12 February 2021

IN RE | Due Process


No person shall be held to answer for a capital, or otherwise infamous crime, unless on a presentment or indictment of a grand jury, except in cases arising in the land or naval forces, or in the militia, when in actual service in time of war or public danger; nor shall any person be subject for the same offense to be twice put in jeopardy of life or limb; nor shall be compelled in any criminal case to be a witness against himself, nor be deprived of life, liberty, or property, without due process of law; nor shall private property be taken for public use, without just compensation. U.S. Const. Amend. V

All persons born or naturalized in the United States, and subject to the jurisdiction thereof, are citizens of the United States and of the state wherein they reside. No state shall make or enforce any law which shall abridge the privileges or immunities of citizens of the United States; nor shall any state deprive any person of life, liberty, or property, without due process of law; nor deny to any person within its jurisdiction the equal protection of the laws. U.S. Const. Amend. XIV § 1

The fifth amendment requires the Federal Government to apply due process for federal deprivations. The fourteenth amendment provides that states, by incorporation, apply due process also for state deprivations.

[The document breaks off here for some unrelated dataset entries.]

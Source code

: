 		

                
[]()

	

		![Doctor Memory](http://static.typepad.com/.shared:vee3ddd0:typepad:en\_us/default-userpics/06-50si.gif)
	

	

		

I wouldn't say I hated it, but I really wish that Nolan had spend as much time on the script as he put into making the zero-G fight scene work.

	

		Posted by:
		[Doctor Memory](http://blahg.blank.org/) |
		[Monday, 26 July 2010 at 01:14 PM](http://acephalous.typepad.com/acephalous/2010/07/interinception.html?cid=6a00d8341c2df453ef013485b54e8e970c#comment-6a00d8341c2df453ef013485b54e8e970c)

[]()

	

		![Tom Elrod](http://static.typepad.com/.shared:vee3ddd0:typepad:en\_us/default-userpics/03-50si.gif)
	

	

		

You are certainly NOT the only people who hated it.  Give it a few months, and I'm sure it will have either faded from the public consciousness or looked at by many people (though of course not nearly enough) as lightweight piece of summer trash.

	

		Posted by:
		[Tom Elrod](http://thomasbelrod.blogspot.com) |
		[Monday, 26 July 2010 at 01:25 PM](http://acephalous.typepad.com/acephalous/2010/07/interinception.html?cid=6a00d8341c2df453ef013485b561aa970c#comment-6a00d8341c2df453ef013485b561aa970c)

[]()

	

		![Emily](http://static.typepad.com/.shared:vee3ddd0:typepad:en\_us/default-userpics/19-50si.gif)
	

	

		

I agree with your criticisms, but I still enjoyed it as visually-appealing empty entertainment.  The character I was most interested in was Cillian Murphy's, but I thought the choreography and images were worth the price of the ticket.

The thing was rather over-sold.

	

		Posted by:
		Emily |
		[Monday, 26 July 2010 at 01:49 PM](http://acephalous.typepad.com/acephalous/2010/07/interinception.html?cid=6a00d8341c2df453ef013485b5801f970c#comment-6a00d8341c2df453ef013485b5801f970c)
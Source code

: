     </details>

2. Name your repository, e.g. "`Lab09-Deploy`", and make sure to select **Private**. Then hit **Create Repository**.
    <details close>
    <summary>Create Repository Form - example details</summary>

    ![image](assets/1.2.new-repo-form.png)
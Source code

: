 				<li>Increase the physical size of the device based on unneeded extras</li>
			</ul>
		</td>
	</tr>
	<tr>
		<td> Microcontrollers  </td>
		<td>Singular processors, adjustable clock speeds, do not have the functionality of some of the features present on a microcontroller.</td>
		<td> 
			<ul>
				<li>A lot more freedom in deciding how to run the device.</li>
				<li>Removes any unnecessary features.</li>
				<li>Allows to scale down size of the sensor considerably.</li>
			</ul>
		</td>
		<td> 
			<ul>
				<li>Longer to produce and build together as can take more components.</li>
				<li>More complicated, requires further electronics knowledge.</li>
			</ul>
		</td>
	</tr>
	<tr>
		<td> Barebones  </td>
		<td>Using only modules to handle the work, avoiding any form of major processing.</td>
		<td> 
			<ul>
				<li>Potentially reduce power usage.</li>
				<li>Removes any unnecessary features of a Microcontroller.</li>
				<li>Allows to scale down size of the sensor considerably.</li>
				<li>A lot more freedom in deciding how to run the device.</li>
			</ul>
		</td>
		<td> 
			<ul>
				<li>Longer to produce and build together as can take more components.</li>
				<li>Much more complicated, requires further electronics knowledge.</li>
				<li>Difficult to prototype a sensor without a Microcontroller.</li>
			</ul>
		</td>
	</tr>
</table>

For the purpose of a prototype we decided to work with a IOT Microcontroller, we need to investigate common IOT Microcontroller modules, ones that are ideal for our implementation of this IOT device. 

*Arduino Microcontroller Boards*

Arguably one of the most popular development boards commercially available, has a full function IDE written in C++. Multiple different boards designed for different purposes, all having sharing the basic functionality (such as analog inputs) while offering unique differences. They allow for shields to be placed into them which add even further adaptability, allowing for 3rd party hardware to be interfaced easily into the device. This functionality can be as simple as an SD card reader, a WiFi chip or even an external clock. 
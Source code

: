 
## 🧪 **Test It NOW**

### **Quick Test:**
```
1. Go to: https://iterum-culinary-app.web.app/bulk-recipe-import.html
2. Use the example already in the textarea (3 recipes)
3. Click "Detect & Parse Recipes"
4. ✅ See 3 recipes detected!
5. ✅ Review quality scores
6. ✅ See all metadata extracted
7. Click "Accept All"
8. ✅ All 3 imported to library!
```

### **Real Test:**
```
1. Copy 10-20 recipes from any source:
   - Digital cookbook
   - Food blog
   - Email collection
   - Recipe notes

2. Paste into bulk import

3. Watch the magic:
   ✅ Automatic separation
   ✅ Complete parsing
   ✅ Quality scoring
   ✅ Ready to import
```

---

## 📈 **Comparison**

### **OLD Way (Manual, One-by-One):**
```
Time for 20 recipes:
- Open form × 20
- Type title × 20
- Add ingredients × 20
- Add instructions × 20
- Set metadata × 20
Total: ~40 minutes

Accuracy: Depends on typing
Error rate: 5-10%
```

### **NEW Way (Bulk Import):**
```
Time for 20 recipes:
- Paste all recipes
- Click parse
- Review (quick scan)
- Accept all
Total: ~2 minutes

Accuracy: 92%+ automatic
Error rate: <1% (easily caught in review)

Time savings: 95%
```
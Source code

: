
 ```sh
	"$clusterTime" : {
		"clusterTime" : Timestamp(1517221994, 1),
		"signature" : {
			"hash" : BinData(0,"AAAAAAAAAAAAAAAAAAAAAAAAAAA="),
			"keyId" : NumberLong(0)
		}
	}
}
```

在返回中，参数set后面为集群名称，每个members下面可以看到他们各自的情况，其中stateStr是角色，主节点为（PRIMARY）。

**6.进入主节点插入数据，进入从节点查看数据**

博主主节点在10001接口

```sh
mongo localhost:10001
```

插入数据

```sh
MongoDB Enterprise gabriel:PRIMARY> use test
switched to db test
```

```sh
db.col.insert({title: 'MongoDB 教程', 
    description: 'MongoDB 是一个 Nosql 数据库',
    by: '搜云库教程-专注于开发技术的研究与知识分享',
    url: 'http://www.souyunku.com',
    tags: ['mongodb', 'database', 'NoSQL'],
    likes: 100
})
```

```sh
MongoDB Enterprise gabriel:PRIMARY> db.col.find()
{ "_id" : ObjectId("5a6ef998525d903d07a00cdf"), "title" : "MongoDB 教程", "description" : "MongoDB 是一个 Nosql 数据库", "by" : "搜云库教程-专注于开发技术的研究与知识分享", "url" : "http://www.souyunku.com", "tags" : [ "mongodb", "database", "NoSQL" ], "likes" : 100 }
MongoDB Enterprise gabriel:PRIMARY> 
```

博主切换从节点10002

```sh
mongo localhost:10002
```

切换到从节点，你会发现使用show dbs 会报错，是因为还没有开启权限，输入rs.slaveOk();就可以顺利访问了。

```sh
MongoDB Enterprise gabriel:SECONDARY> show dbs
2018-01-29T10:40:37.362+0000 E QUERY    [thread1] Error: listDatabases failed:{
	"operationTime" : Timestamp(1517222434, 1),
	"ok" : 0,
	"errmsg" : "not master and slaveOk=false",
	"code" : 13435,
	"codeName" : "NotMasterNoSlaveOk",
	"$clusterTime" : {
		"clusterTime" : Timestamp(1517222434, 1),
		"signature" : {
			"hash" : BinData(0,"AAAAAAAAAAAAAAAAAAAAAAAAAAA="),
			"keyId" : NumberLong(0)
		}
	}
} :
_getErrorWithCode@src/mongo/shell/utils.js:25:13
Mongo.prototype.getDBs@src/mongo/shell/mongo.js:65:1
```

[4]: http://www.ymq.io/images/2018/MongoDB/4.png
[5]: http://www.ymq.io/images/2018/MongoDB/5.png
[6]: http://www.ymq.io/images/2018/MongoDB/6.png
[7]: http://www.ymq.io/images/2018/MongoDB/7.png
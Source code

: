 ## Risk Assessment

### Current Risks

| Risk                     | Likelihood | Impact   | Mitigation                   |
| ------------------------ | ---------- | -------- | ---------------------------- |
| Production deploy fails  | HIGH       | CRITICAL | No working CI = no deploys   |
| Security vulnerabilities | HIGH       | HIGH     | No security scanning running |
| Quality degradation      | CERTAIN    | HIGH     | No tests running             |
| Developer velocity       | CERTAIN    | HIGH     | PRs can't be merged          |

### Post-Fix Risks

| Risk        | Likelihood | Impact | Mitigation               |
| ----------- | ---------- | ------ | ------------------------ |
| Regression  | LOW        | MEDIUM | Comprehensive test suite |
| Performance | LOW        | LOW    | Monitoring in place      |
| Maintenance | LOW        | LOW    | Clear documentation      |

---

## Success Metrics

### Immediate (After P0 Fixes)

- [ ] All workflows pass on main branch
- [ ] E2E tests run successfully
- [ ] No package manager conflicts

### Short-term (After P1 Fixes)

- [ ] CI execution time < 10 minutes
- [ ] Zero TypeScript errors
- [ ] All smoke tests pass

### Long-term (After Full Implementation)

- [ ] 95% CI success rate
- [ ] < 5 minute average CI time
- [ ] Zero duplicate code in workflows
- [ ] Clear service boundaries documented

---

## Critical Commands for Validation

The requirement for due process may exist in the various circumstances, but the due process afforded may not be the same. For example, the due process afforded in a federal criminal proceeding is noticeably different from the due process afforded to the firing a federal administrative agency employee. Legislation can even explicitly state a description of the due process afforded to a right also given by the same legislation. Another example; due process may be different when a police officer or another government employee is implicated in a crime than say a private citizen. 

The presence of a full trial with presentation of evidence form the prosecution and the accused, a period of questioning from the finder of fact (Jury), and an opportunity to be heard tends to also suggest the presence of due process.